(Data excerpts)

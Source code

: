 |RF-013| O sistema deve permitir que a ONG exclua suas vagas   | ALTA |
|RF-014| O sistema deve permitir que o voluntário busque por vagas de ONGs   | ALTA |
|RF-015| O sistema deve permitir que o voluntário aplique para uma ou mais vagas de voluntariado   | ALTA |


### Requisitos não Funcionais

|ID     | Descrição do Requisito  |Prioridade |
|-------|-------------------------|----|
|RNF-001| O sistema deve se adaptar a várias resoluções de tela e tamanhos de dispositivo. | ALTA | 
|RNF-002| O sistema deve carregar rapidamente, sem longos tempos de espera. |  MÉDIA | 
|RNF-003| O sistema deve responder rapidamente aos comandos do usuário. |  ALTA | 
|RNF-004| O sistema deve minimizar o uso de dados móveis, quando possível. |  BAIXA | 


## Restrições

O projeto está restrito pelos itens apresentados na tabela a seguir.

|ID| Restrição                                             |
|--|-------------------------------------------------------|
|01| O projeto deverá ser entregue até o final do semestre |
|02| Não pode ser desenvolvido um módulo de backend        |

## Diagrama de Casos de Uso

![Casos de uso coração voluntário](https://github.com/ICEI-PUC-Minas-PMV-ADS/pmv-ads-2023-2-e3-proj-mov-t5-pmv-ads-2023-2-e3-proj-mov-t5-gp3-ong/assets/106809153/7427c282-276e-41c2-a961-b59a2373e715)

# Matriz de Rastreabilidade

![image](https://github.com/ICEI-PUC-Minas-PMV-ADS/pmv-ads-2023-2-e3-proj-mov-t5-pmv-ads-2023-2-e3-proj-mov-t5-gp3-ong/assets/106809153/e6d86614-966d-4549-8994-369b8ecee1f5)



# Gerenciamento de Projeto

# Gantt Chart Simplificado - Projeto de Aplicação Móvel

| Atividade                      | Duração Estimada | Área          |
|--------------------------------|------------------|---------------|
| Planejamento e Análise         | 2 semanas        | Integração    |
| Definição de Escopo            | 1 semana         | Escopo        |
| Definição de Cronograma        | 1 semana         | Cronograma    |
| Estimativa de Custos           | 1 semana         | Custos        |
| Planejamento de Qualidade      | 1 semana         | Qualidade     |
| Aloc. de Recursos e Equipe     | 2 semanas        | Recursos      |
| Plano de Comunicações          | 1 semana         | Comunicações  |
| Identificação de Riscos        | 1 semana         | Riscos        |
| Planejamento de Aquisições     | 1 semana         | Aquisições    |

▶ [What is being asked]: Tally the lines in the records above that contain the word "Minas", and give only that number.

▶ [Written answer]: 2